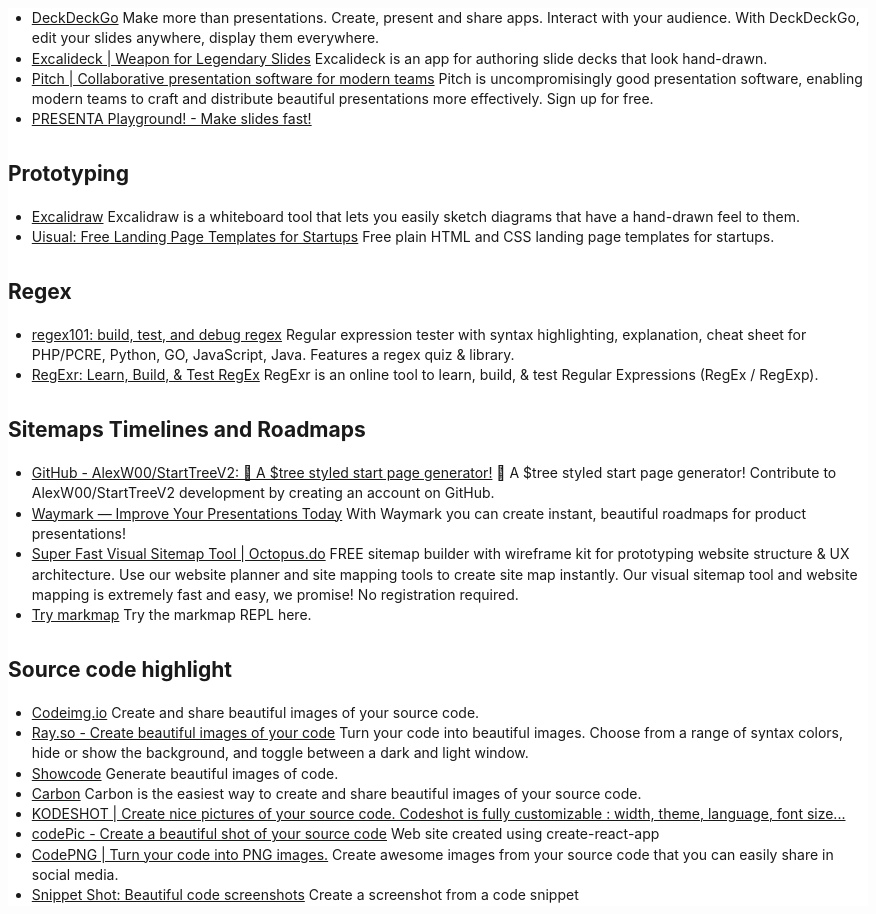 * [DeckDeckGo](https://deckdeckgo.com/) Make more than presentations. Create, present and share apps. Interact with your audience. With DeckDeckGo, edit your slides anywhere, display them everywhere.
* [Excalideck | Weapon for Legendary Slides](https://app.excalideck.com/) Excalideck is an app for authoring slide decks that look hand-drawn.
* [Pitch | Collaborative presentation software for modern teams](https://pitch.com/) Pitch is uncompromisingly good presentation software, enabling modern teams to craft and distribute beautiful presentations more effectively. Sign up for free.
* [PRESENTA Playground! - Make slides fast!](https://play.presenta.cc/#s0) 

## Prototyping

* [Excalidraw](https://www.excalidraw.com/) Excalidraw is a whiteboard tool that lets you easily sketch diagrams that have a hand-drawn feel to them.
* [Uisual: Free Landing Page Templates for Startups](https://uisual.com/) Free plain HTML and CSS landing page templates for startups.


## Regex

* [regex101: build, test, and debug regex](https://regex101.com/) Regular expression tester with syntax highlighting, explanation, cheat sheet for PHP/PCRE, Python, GO, JavaScript, Java. Features a regex quiz & library.
* [RegExr: Learn, Build, & Test RegEx](https://regexr.com/) RegExr is an online tool to learn, build, & test Regular Expressions (RegEx / RegExp).

## Sitemaps Timelines and Roadmaps

* [GitHub - AlexW00/StartTreeV2: 🌳 A $tree styled start page generator!](https://github.com/AlexW00/StartTreeV2) 🌳 A $tree styled start page generator! Contribute to AlexW00/StartTreeV2 development by creating an account on GitHub.
* [Waymark — Improve Your Presentations Today](https://waymark.io/) With Waymark you can create instant, beautiful roadmaps for product presentations!
* [Super Fast Visual Sitemap Tool | Octopus.do](https://octopus.do/) FREE sitemap builder with wireframe kit for prototyping website structure & UX architecture. Use our website planner and site mapping tools to create site map instantly. Our visual sitemap tool and website mapping is extremely fast and easy, we promise! No registration required.
* [Try markmap](https://markmap.js.org/repl) Try the markmap REPL here.

## Source code highlight

* [Codeimg.io](https://codeimg.io/) Create and share beautiful images of your source code.
* [Ray.so - Create beautiful images of your code](https://ray.so/) Turn your code into beautiful images. Choose from a range of syntax colors, hide or show the background, and toggle between a dark and light window.
* [Showcode](https://showcode.app/) Generate beautiful images of code.
* [Carbon](https://carbon.now.sh/) Carbon is the easiest way to create and share beautiful images of your source code.
* [KODESHOT | Create nice pictures of your source code. Codeshot is fully customizable : width, theme, language, font size...](https://www.kodeshot.net/) 
* [codePic - Create a beautiful shot of your source code](https://codepic.vercel.app/) Web site created using create-react-app
* [CodePNG | Turn your code into PNG images.](https://www.codepng.app/) Create awesome images from your source code that you can easily share in social media.
* [Snippet Shot: Beautiful code screenshots](https://www.snippetshot.com/) Create a screenshot from a code snippet
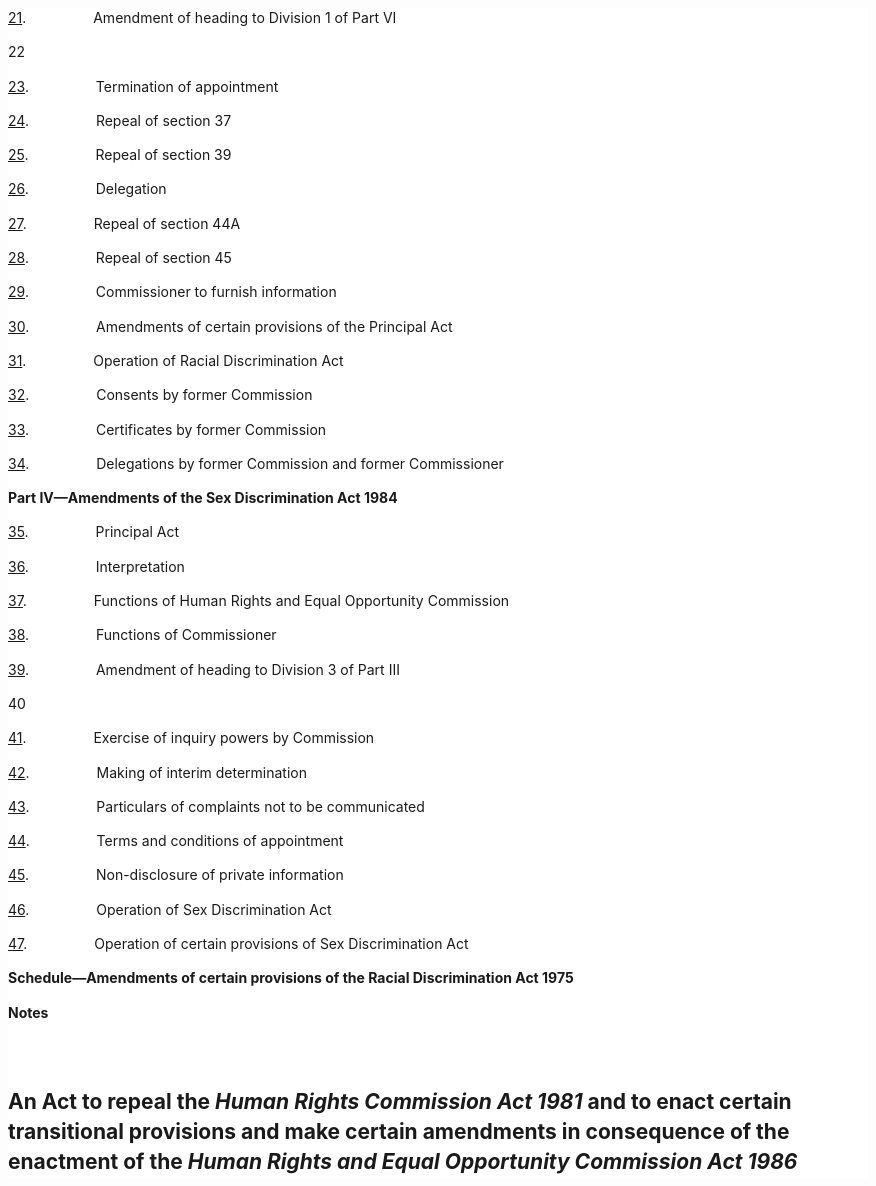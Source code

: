 [21](#21).          Amendment of heading to Division 1 of Part VI

22

[23](#23).          Termination of appointment

[24](#24).          Repeal of section 37

[25](#25).          Repeal of section 39

[26](#26).          Delegation

[27](#27).          Repeal of section 44A

[28](#28).          Repeal of section 45

[29](#29).          Commissioner to furnish information

[30](#30).          Amendments of certain provisions of the Principal Act

[31](#31).          Operation of Racial Discrimination Act

[32](#32).          Consents by former Commission

[33](#33).          Certificates by former Commission

[34](#34).          Delegations by former Commission and former Commissioner

**Part IV—Amendments of the Sex Discrimination Act 1984**

[35](#35).          Principal Act

[36](#36).          Interpretation

[37](#37).          Functions of Human Rights and Equal Opportunity Commission

[38](#38).          Functions of Commissioner

[39](#39).          Amendment of heading to Division 3 of Part III

40

[41](#41).          Exercise of inquiry powers by Commission

[42](#42).          Making of interim determination

[43](#43).          Particulars of complaints not to be communicated

[44](#44).          Terms and conditions of appointment

[45](#45).          Non-disclosure of private information

[46](#46).          Operation of Sex Discrimination Act

[47](#47).          Operation of certain provisions of Sex Discrimination Act

**Schedule—Amendments of certain provisions of the Racial Discrimination Act 1975** 

**Notes** 

 


## An Act to repeal the _Human Rights Commission Act 1981_ and to enact certain transitional provisions and make certain amendments in consequence of the enactment of the _Human Rights and Equal Opportunity Commission Act 1986_
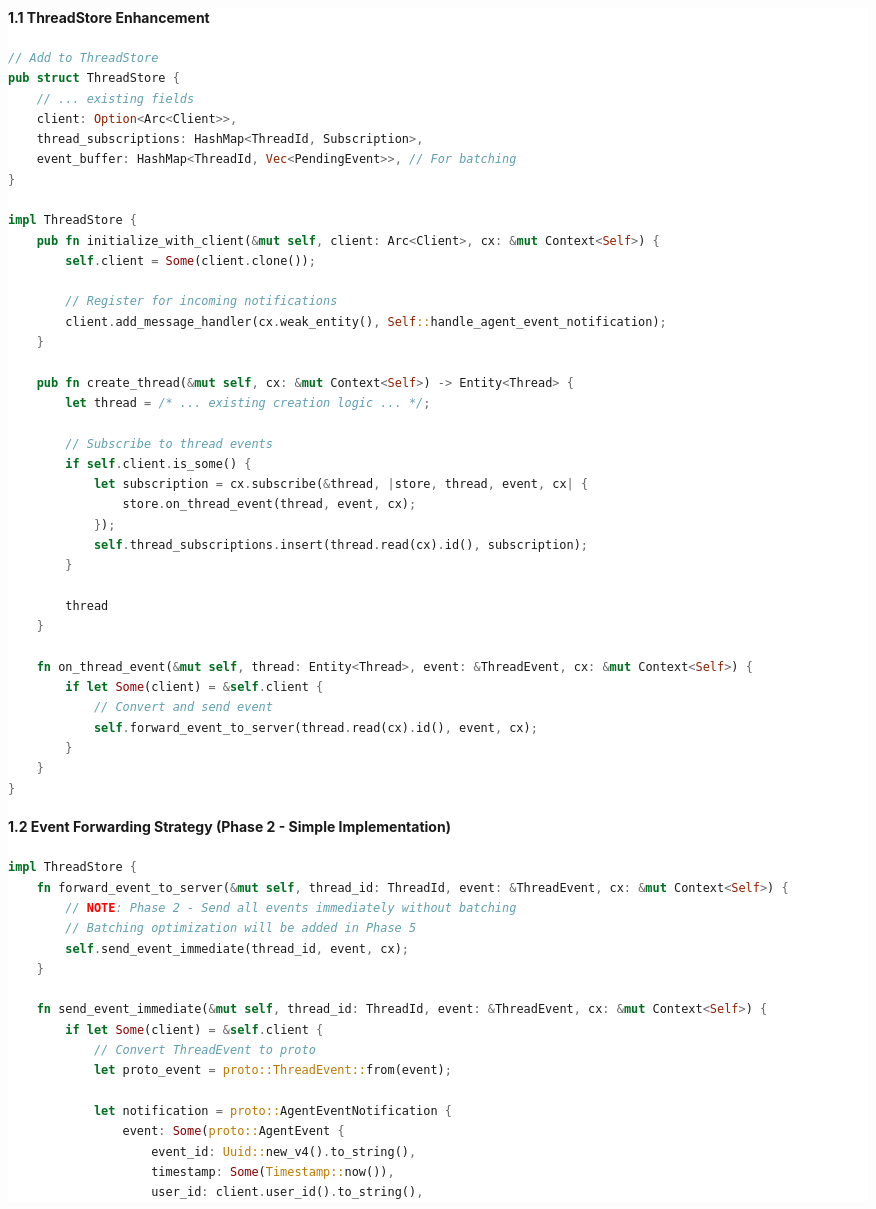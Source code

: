 #### 1.1 ThreadStore Enhancement
```rust
// Add to ThreadStore
pub struct ThreadStore {
    // ... existing fields
    client: Option<Arc<Client>>,
    thread_subscriptions: HashMap<ThreadId, Subscription>,
    event_buffer: HashMap<ThreadId, Vec<PendingEvent>>, // For batching
}

impl ThreadStore {
    pub fn initialize_with_client(&mut self, client: Arc<Client>, cx: &mut Context<Self>) {
        self.client = Some(client.clone());

        // Register for incoming notifications
        client.add_message_handler(cx.weak_entity(), Self::handle_agent_event_notification);
    }

    pub fn create_thread(&mut self, cx: &mut Context<Self>) -> Entity<Thread> {
        let thread = /* ... existing creation logic ... */;

        // Subscribe to thread events
        if self.client.is_some() {
            let subscription = cx.subscribe(&thread, |store, thread, event, cx| {
                store.on_thread_event(thread, event, cx);
            });
            self.thread_subscriptions.insert(thread.read(cx).id(), subscription);
        }

        thread
    }

    fn on_thread_event(&mut self, thread: Entity<Thread>, event: &ThreadEvent, cx: &mut Context<Self>) {
        if let Some(client) = &self.client {
            // Convert and send event
            self.forward_event_to_server(thread.read(cx).id(), event, cx);
        }
    }
}
```

#### 1.2 Event Forwarding Strategy (Phase 2 - Simple Implementation)
```rust
impl ThreadStore {
    fn forward_event_to_server(&mut self, thread_id: ThreadId, event: &ThreadEvent, cx: &mut Context<Self>) {
        // NOTE: Phase 2 - Send all events immediately without batching
        // Batching optimization will be added in Phase 5
        self.send_event_immediate(thread_id, event, cx);
    }

    fn send_event_immediate(&mut self, thread_id: ThreadId, event: &ThreadEvent, cx: &mut Context<Self>) {
        if let Some(client) = &self.client {
            // Convert ThreadEvent to proto
            let proto_event = proto::ThreadEvent::from(event);

            let notification = proto::AgentEventNotification {
                event: Some(proto::AgentEvent {
                    event_id: Uuid::new_v4().to_string(),
                    timestamp: Some(Timestamp::now()),
                    user_id: client.user_id().to_string(),
```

__Task to carry out__. A complete answer lists each line of the data that holds the word "page".

__Task solution__.
* [Uisual: Free Landing Page Templates for Startups](https://uisual.com/) Free plain HTML and CSS landing page templates for startups.
* [GitHub - AlexW00/StartTreeV2: 🌳 A $tree styled start page generator!](https://github.com/AlexW00/StartTreeV2) 🌳 A $tree styled start page generator! Contribute to AlexW00/StartTreeV2 development by creating an account on GitHub.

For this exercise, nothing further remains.